Kenichi Watanabe stepped down as head of Japan’s top investment bank over an insider trading scandal as the bank’s internal investigation found a “high possibility” that more cases would emerge.
Reuters reported Thursday that Koji Nagai was named the new CEO of Nomura as Watanabe and the chief operating officer, Takumi Shibata, both were ousted over insider information leaks to clients of its securities unit in 2010. Nagai had taken over that unit in April; Atsushi Yoshikawa, the head of U.S. operations, succeeds Shibata as COO. Both men’s appointments are effective Aug. 1.
Watanabe and Shibata had been the moving forces behind Nomura’s takeover of Lehman Brothers’ Asian and European assets, and their departure calls that strategy into question.
This was the third insider trading scandal since Watanabe became CEO four years ago. While Nomura had cut his pay and that of Shibata a month ago, that response did not satisfy the bank and the leadership revamp resulted.
Jim Sinegal, an analyst with Morningstar, said in the report, “When you look at their history, the number of scandals, this was the last straw.”
Nagai, who has been with the bank for 30 years, said he intended to provide Nomura with a “new global strategy.” He added that he would not abandon the bank’s goal of being a global investment bank centered in Asia. He was quoted saying, “We will make bold choices of what we will focus on. We will not simply stick to how we did things in the past.”
Nomura also warned that it was probable that additional cases of insider trading would be uncovered. CFO Junko Nakagawa offered apologies for the scandal and said that the bank would strengthen internal measures to halt such actions. In the report, she said, “I can’t say that there is no impact on our earnings. It is difficult at this stage to numerically estimate the possible damage.

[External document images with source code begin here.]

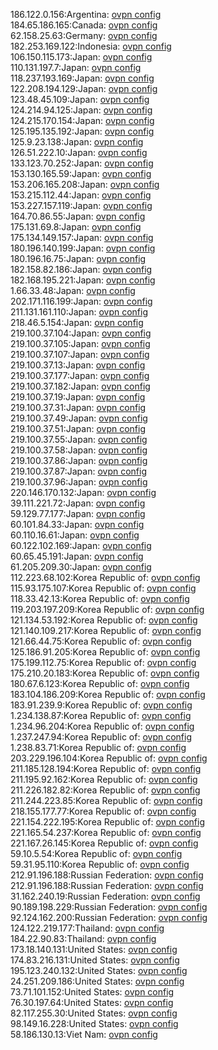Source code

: 186.122.0.156:Argentina: [ovpn config](vpn/186_122_0_156.ovpn)  
184.65.186.165:Canada: [ovpn config](vpn/184_65_186_165.ovpn)  
62.158.25.63:Germany: [ovpn config](vpn/62_158_25_63.ovpn)  
182.253.169.122:Indonesia: [ovpn config](vpn/182_253_169_122.ovpn)  
106.150.115.173:Japan: [ovpn config](vpn/106_150_115_173.ovpn)  
110.131.197.7:Japan: [ovpn config](vpn/110_131_197_7.ovpn)  
118.237.193.169:Japan: [ovpn config](vpn/118_237_193_169.ovpn)  
122.208.194.129:Japan: [ovpn config](vpn/122_208_194_129.ovpn)  
123.48.45.109:Japan: [ovpn config](vpn/123_48_45_109.ovpn)  
124.214.94.125:Japan: [ovpn config](vpn/124_214_94_125.ovpn)  
124.215.170.154:Japan: [ovpn config](vpn/124_215_170_154.ovpn)  
125.195.135.192:Japan: [ovpn config](vpn/125_195_135_192.ovpn)  
125.9.23.138:Japan: [ovpn config](vpn/125_9_23_138.ovpn)  
126.51.222.10:Japan: [ovpn config](vpn/126_51_222_10.ovpn)  
133.123.70.252:Japan: [ovpn config](vpn/133_123_70_252.ovpn)  
153.130.165.59:Japan: [ovpn config](vpn/153_130_165_59.ovpn)  
153.206.165.208:Japan: [ovpn config](vpn/153_206_165_208.ovpn)  
153.215.112.44:Japan: [ovpn config](vpn/153_215_112_44.ovpn)  
153.227.157.119:Japan: [ovpn config](vpn/153_227_157_119.ovpn)  
164.70.86.55:Japan: [ovpn config](vpn/164_70_86_55.ovpn)  
175.131.69.8:Japan: [ovpn config](vpn/175_131_69_8.ovpn)  
175.134.149.157:Japan: [ovpn config](vpn/175_134_149_157.ovpn)  
180.196.140.199:Japan: [ovpn config](vpn/180_196_140_199.ovpn)  
180.196.16.75:Japan: [ovpn config](vpn/180_196_16_75.ovpn)  
182.158.82.186:Japan: [ovpn config](vpn/182_158_82_186.ovpn)  
182.168.195.221:Japan: [ovpn config](vpn/182_168_195_221.ovpn)  
1.66.33.48:Japan: [ovpn config](vpn/1_66_33_48.ovpn)  
202.171.116.199:Japan: [ovpn config](vpn/202_171_116_199.ovpn)  
211.131.161.110:Japan: [ovpn config](vpn/211_131_161_110.ovpn)  
218.46.5.154:Japan: [ovpn config](vpn/218_46_5_154.ovpn)  
219.100.37.104:Japan: [ovpn config](vpn/219_100_37_104.ovpn)  
219.100.37.105:Japan: [ovpn config](vpn/219_100_37_105.ovpn)  
219.100.37.107:Japan: [ovpn config](vpn/219_100_37_107.ovpn)  
219.100.37.13:Japan: [ovpn config](vpn/219_100_37_13.ovpn)  
219.100.37.177:Japan: [ovpn config](vpn/219_100_37_177.ovpn)  
219.100.37.182:Japan: [ovpn config](vpn/219_100_37_182.ovpn)  
219.100.37.19:Japan: [ovpn config](vpn/219_100_37_19.ovpn)  
219.100.37.31:Japan: [ovpn config](vpn/219_100_37_31.ovpn)  
219.100.37.49:Japan: [ovpn config](vpn/219_100_37_49.ovpn)  
219.100.37.51:Japan: [ovpn config](vpn/219_100_37_51.ovpn)  
219.100.37.55:Japan: [ovpn config](vpn/219_100_37_55.ovpn)  
219.100.37.58:Japan: [ovpn config](vpn/219_100_37_58.ovpn)  
219.100.37.86:Japan: [ovpn config](vpn/219_100_37_86.ovpn)  
219.100.37.87:Japan: [ovpn config](vpn/219_100_37_87.ovpn)  
219.100.37.96:Japan: [ovpn config](vpn/219_100_37_96.ovpn)  
220.146.170.132:Japan: [ovpn config](vpn/220_146_170_132.ovpn)  
39.111.221.72:Japan: [ovpn config](vpn/39_111_221_72.ovpn)  
59.129.77.177:Japan: [ovpn config](vpn/59_129_77_177.ovpn)  
60.101.84.33:Japan: [ovpn config](vpn/60_101_84_33.ovpn)  
60.110.16.61:Japan: [ovpn config](vpn/60_110_16_61.ovpn)  
60.122.102.169:Japan: [ovpn config](vpn/60_122_102_169.ovpn)  
60.65.45.191:Japan: [ovpn config](vpn/60_65_45_191.ovpn)  
61.205.209.30:Japan: [ovpn config](vpn/61_205_209_30.ovpn)  
112.223.68.102:Korea Republic of: [ovpn config](vpn/112_223_68_102.ovpn)  
115.93.175.107:Korea Republic of: [ovpn config](vpn/115_93_175_107.ovpn)  
118.33.42.13:Korea Republic of: [ovpn config](vpn/118_33_42_13.ovpn)  
119.203.197.209:Korea Republic of: [ovpn config](vpn/119_203_197_209.ovpn)  
121.134.53.192:Korea Republic of: [ovpn config](vpn/121_134_53_192.ovpn)  
121.140.109.217:Korea Republic of: [ovpn config](vpn/121_140_109_217.ovpn)  
121.66.44.75:Korea Republic of: [ovpn config](vpn/121_66_44_75.ovpn)  
125.186.91.205:Korea Republic of: [ovpn config](vpn/125_186_91_205.ovpn)  
175.199.112.75:Korea Republic of: [ovpn config](vpn/175_199_112_75.ovpn)  
175.210.20.183:Korea Republic of: [ovpn config](vpn/175_210_20_183.ovpn)  
180.67.6.123:Korea Republic of: [ovpn config](vpn/180_67_6_123.ovpn)  
183.104.186.209:Korea Republic of: [ovpn config](vpn/183_104_186_209.ovpn)  
183.91.239.9:Korea Republic of: [ovpn config](vpn/183_91_239_9.ovpn)  
1.234.138.87:Korea Republic of: [ovpn config](vpn/1_234_138_87.ovpn)  
1.234.96.204:Korea Republic of: [ovpn config](vpn/1_234_96_204.ovpn)  
1.237.247.94:Korea Republic of: [ovpn config](vpn/1_237_247_94.ovpn)  
1.238.83.71:Korea Republic of: [ovpn config](vpn/1_238_83_71.ovpn)  
203.229.196.104:Korea Republic of: [ovpn config](vpn/203_229_196_104.ovpn)  
211.185.128.194:Korea Republic of: [ovpn config](vpn/211_185_128_194.ovpn)  
211.195.92.162:Korea Republic of: [ovpn config](vpn/211_195_92_162.ovpn)  
211.226.182.82:Korea Republic of: [ovpn config](vpn/211_226_182_82.ovpn)  
211.244.223.85:Korea Republic of: [ovpn config](vpn/211_244_223_85.ovpn)  
218.155.177.77:Korea Republic of: [ovpn config](vpn/218_155_177_77.ovpn)  
221.154.222.195:Korea Republic of: [ovpn config](vpn/221_154_222_195.ovpn)  
221.165.54.237:Korea Republic of: [ovpn config](vpn/221_165_54_237.ovpn)  
221.167.26.145:Korea Republic of: [ovpn config](vpn/221_167_26_145.ovpn)  
59.10.5.54:Korea Republic of: [ovpn config](vpn/59_10_5_54.ovpn)  
59.31.95.110:Korea Republic of: [ovpn config](vpn/59_31_95_110.ovpn)  
212.91.196.188:Russian Federation: [ovpn config](vpn/212_91_196_188.ovpn)  
212.91.196.188:Russian Federation: [ovpn config](vpn/212_91_196_188.ovpn)  
31.162.240.19:Russian Federation: [ovpn config](vpn/31_162_240_19.ovpn)  
90.189.198.229:Russian Federation: [ovpn config](vpn/90_189_198_229.ovpn)  
92.124.162.200:Russian Federation: [ovpn config](vpn/92_124_162_200.ovpn)  
124.122.219.177:Thailand: [ovpn config](vpn/124_122_219_177.ovpn)  
184.22.90.83:Thailand: [ovpn config](vpn/184_22_90_83.ovpn)  
173.18.140.131:United States: [ovpn config](vpn/173_18_140_131.ovpn)  
174.83.216.131:United States: [ovpn config](vpn/174_83_216_131.ovpn)  
195.123.240.132:United States: [ovpn config](vpn/195_123_240_132.ovpn)  
24.251.209.186:United States: [ovpn config](vpn/24_251_209_186.ovpn)  
73.71.101.152:United States: [ovpn config](vpn/73_71_101_152.ovpn)  
76.30.197.64:United States: [ovpn config](vpn/76_30_197_64.ovpn)  
82.117.255.30:United States: [ovpn config](vpn/82_117_255_30.ovpn)  
98.149.16.228:United States: [ovpn config](vpn/98_149_16_228.ovpn)  
58.186.130.13:Viet Nam: [ovpn config](vpn/58_186_130_13.ovpn)  
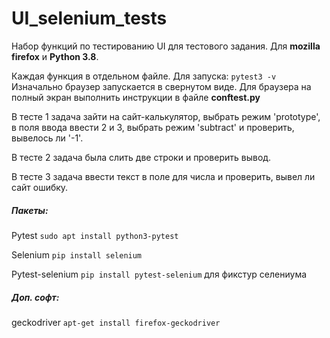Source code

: # UI_selenium_tests

Набор функций по тестированию UI для тестового задания. Для **mozilla firefox** и **Python 3.8**.

Каждая функция в отдельном файле. Для запуска: `pytest3 -v`
Изначально браузер запускается в свернутом виде. Для браузера на полный экран выполнить инструкции в файле **conftest.py**

В тесте 1 задача зайти на сайт-калькулятор, выбрать режим 'prototype', в поля ввода ввести 2 и 3, выбрать режим 'subtract' и проверить, вывелось ли '-1'.

В тесте 2 задача была слить две строки и проверить вывод.

В тесте 3 задача ввести текст в поле для числа и проверить, вывел ли сайт ошибку.

##### Пакеты:

Pytest `sudo apt install python3-pytest`

Selenium `pip install selenium`

Pytest-selenium `pip install pytest-selenium` для фикстур селениума

##### Доп. софт:

geckodriver `apt-get install firefox-geckodriver`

All we want to do is make efforts to regain trust.”
Watanabe had been expected to resign since reports surfaced that regulators accused Nomura of failing to respond quickly to an investigation of rampant instances of insider trading in the Tokyo market.
Nomura admitted leaking information on share offerings by Inpex, and energy firm; Mizuho Financial Group; and Tokyo Electric Power. Equity sales staff in the institutional sales department were found by investigators to have sought out inside information on planned stock offerings from colleagues that they then passed on to investors.
Japan’s Financial Services Agency (FSA) could sanction the firm, which has already lost clients thanks to the scandal. Asset managers seeking to stay in compliance with their own rules have abandoned trading with Nomura, and the firm has also been denied the opportunity to participate in a government sale of $6 billion in shares of Japan Tobacco.